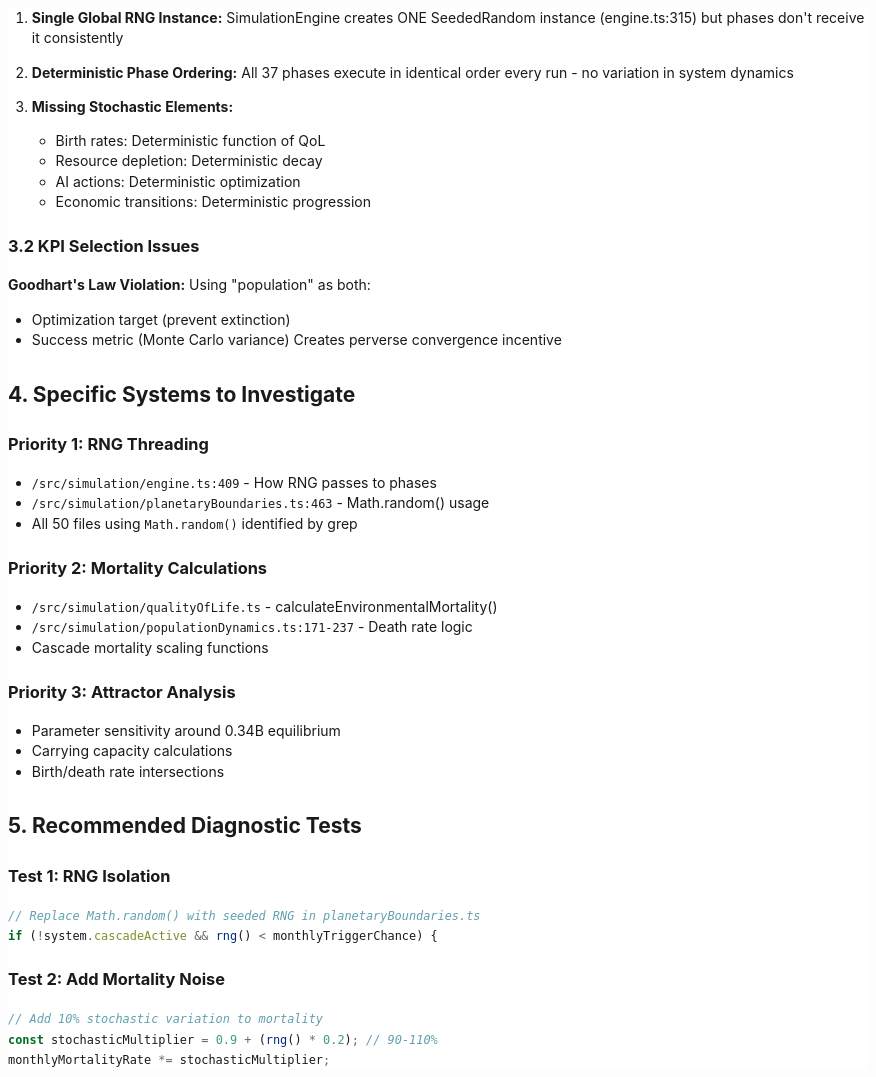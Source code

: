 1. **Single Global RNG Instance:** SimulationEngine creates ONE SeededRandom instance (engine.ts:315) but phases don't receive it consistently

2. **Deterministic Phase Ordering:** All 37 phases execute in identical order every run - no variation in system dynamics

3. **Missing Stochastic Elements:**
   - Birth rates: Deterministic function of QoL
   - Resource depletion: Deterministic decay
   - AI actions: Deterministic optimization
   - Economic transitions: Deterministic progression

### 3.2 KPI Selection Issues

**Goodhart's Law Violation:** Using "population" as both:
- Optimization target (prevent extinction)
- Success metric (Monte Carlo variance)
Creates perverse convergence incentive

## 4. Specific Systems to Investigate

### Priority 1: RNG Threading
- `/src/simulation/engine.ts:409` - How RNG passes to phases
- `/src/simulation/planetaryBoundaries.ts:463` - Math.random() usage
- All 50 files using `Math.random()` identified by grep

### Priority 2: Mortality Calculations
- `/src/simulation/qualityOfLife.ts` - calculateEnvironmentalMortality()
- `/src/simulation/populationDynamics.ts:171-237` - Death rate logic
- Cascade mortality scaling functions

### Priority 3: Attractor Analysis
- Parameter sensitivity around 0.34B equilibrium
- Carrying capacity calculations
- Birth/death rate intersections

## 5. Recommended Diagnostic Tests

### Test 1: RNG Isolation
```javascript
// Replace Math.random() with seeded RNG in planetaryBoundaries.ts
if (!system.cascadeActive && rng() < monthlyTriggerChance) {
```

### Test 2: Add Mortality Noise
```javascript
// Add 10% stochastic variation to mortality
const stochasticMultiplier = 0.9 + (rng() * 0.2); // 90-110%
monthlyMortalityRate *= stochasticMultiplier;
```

* * * *

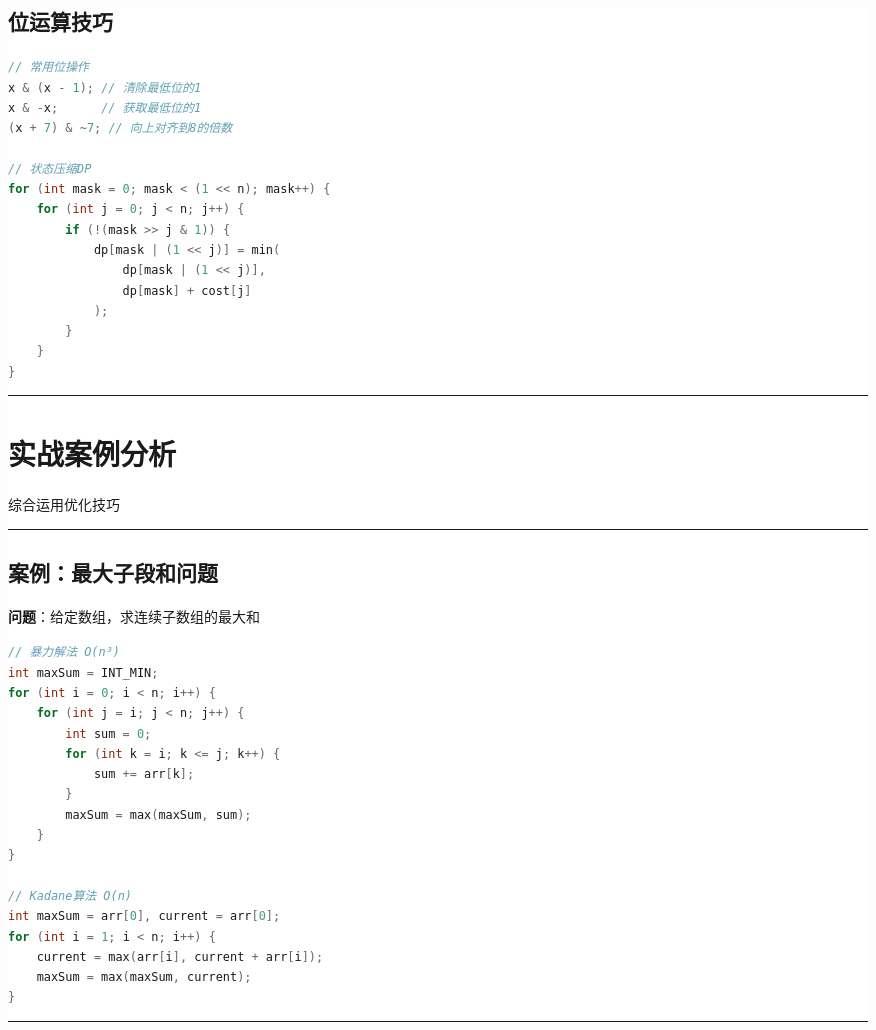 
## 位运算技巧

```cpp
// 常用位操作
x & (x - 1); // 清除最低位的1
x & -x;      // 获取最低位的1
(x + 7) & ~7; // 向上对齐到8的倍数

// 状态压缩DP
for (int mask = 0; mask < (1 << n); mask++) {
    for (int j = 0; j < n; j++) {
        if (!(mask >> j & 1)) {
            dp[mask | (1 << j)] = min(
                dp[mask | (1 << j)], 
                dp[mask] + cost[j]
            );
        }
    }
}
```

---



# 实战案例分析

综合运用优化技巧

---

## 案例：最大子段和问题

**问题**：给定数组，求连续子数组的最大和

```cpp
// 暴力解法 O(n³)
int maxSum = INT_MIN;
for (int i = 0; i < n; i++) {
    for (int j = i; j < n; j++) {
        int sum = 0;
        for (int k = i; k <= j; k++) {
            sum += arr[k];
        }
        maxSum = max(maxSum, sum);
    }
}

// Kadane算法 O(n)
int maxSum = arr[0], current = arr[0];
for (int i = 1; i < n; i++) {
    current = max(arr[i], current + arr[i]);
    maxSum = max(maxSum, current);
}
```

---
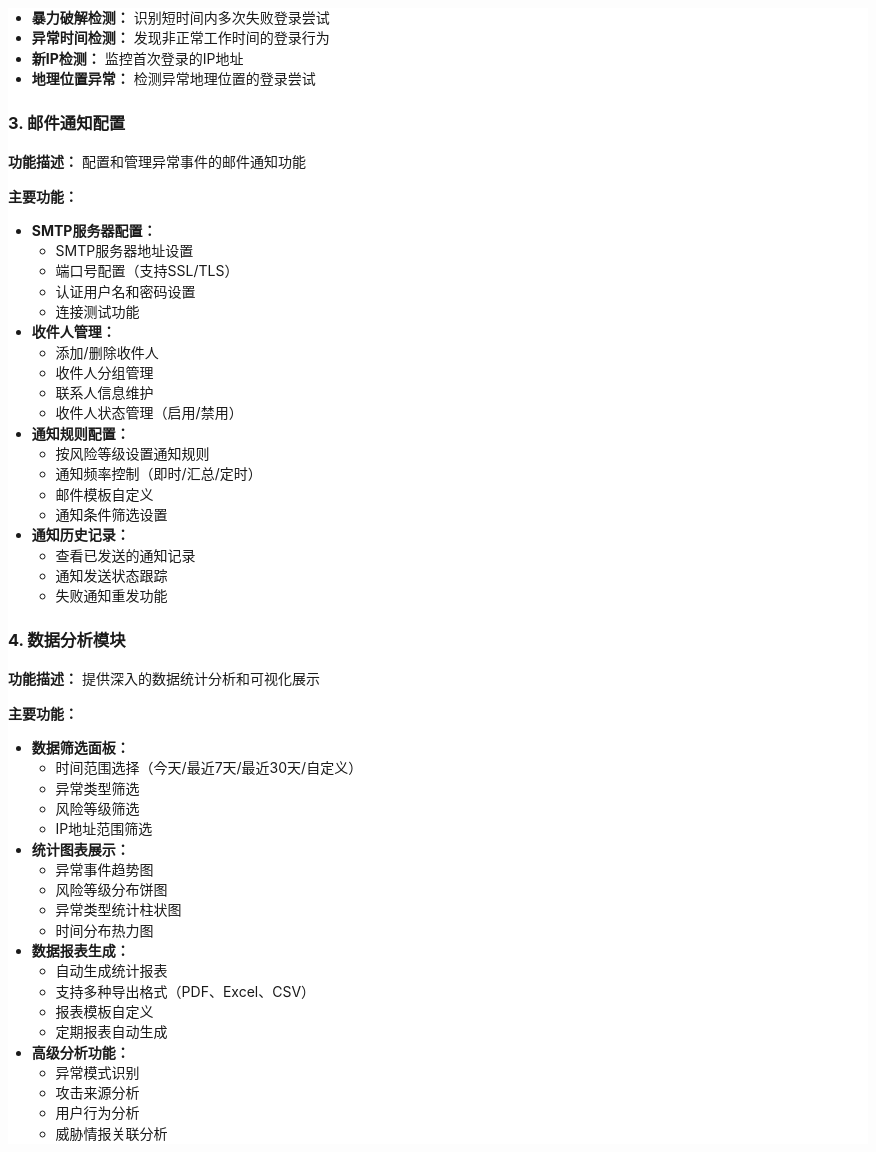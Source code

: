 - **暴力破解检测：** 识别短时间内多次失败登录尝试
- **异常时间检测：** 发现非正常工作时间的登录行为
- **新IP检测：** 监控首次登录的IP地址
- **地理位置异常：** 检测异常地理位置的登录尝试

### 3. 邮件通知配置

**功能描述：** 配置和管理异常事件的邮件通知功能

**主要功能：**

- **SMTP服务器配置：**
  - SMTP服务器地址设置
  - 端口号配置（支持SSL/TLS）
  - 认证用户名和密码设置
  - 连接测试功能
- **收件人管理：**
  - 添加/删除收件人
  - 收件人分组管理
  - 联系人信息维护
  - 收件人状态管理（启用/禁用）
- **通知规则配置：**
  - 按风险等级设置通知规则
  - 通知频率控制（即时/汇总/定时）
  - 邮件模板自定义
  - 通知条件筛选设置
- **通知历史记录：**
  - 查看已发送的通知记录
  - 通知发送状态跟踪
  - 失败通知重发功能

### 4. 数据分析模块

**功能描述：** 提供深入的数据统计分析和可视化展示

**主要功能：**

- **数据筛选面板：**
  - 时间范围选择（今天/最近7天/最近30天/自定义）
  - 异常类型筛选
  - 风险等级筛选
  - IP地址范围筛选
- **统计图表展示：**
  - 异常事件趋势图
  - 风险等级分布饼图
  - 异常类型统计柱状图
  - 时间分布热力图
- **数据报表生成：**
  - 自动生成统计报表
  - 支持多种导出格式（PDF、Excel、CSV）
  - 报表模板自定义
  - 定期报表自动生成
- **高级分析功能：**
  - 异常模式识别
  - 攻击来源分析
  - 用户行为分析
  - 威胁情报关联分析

* * * *

◆ Work required ◆
Among the lines above, which contain the word "variation"? Copy every one.

◆ Written answer ◆
2. **Deterministic Phase Ordering:** All 37 phases execute in identical order every run - no variation in system dynamics
// Add 10% stochastic variation to mortality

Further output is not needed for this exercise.